▶ [Working data]:
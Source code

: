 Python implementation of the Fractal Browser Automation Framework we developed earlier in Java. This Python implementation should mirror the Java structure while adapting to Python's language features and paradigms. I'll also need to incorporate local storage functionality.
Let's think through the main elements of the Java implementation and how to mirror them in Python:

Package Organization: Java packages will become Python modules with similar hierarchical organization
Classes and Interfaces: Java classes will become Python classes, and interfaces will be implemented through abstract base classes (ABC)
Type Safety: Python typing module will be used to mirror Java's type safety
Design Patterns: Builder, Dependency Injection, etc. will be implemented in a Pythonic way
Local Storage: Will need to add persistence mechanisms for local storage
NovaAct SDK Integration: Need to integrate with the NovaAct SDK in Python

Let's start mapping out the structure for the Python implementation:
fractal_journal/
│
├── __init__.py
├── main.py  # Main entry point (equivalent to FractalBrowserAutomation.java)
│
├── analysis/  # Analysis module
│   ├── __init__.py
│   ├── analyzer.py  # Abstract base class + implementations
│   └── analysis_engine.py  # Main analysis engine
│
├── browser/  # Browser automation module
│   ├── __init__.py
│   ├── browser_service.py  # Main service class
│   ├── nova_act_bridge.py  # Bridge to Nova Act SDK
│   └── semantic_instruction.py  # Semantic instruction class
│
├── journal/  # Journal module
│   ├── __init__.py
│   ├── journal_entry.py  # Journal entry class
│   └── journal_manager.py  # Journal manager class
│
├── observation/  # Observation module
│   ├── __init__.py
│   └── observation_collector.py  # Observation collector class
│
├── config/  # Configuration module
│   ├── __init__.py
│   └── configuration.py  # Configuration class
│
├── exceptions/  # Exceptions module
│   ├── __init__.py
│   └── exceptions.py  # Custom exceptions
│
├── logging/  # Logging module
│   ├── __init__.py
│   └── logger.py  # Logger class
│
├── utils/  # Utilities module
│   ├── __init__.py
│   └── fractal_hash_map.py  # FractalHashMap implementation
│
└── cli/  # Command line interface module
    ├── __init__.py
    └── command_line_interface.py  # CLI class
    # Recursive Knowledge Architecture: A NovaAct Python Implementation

* * *

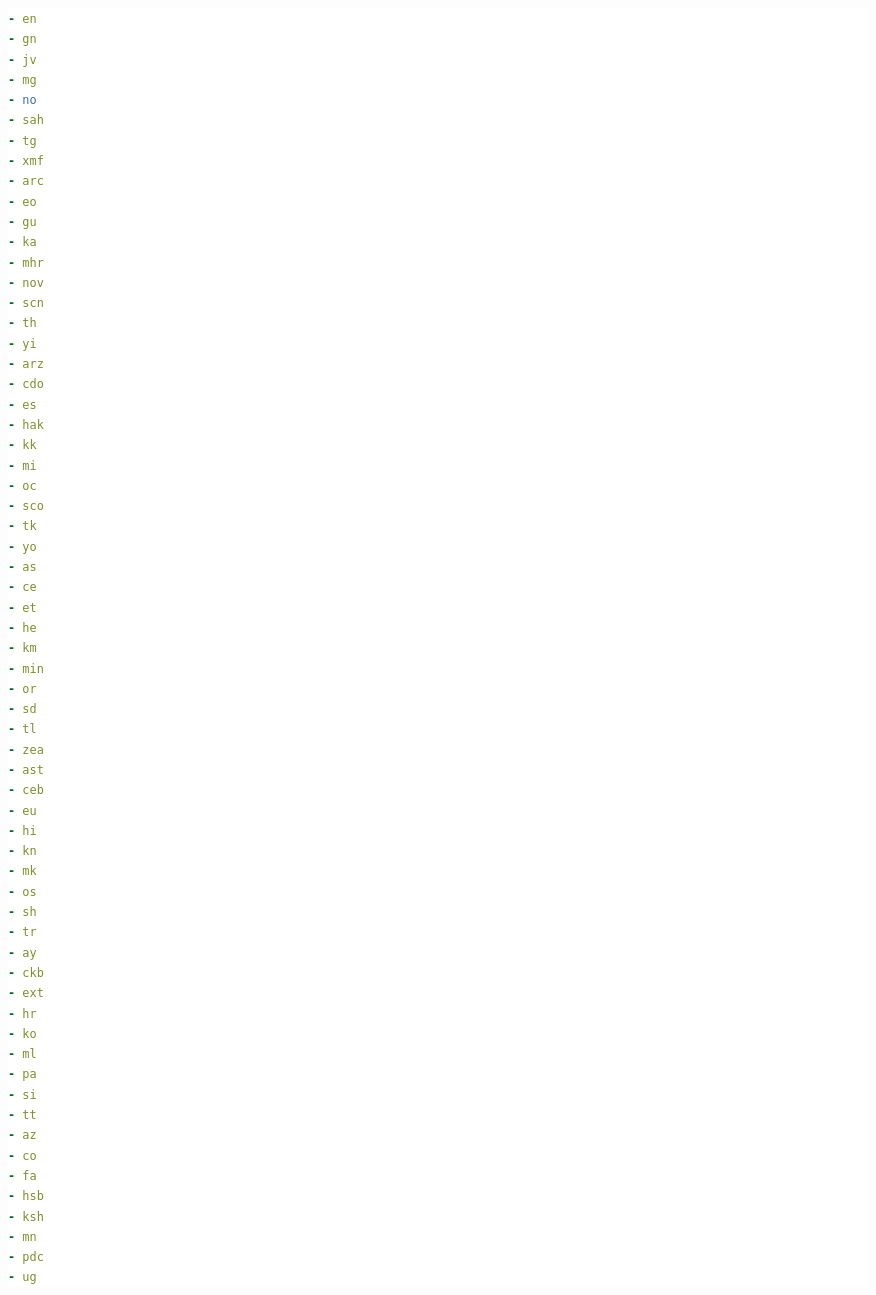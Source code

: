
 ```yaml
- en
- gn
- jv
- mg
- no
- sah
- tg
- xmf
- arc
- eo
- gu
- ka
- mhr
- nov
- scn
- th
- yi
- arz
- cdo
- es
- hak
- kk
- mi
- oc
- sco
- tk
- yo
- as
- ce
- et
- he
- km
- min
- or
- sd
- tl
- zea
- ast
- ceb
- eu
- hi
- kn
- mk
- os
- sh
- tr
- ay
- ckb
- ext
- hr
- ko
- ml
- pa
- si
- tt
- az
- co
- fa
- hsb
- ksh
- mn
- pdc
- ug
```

* * *

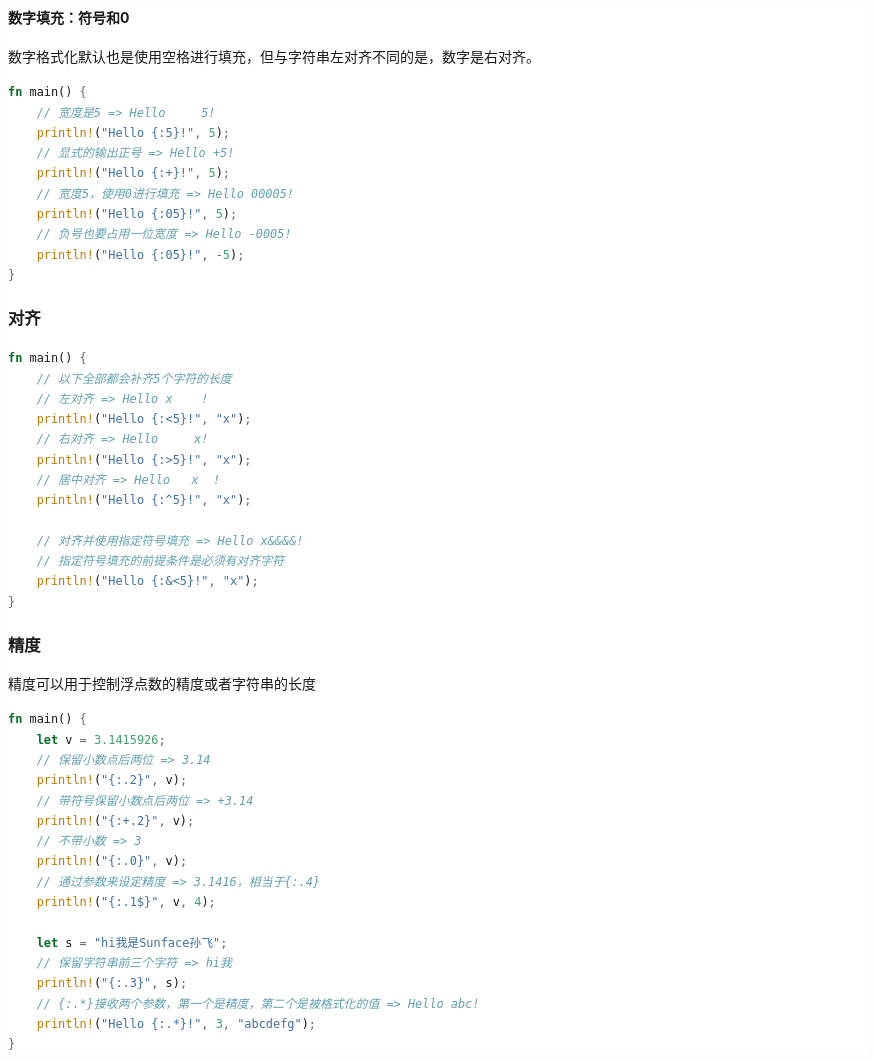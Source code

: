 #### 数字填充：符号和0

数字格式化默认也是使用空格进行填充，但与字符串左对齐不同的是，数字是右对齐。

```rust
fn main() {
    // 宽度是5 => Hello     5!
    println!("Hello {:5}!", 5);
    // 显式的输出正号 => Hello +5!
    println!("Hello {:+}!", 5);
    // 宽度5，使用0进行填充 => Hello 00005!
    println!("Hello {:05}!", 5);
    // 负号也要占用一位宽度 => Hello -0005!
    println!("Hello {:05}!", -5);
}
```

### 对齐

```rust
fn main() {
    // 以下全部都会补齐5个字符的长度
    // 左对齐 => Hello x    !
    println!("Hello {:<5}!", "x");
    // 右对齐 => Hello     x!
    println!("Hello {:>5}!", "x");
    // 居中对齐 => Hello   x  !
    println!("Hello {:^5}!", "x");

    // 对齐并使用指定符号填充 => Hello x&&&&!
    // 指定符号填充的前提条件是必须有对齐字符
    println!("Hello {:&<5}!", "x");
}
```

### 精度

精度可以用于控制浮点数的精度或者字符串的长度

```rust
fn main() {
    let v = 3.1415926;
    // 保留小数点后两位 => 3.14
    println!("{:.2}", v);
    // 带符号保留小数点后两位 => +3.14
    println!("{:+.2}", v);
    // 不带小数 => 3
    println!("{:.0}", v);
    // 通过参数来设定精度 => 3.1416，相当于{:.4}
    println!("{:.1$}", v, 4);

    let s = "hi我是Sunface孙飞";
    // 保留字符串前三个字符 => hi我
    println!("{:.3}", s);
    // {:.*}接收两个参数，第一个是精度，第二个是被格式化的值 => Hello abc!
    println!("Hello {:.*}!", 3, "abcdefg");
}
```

▶ [Work required]:
What lines above contain the word "base"? Return each such line.

▶ [Response to this exercise]:
Classes and Interfaces: Java classes will become Python classes, and interfaces will be implemented through abstract base classes (ABC)
│   ├── analyzer.py  # Abstract base class + implementations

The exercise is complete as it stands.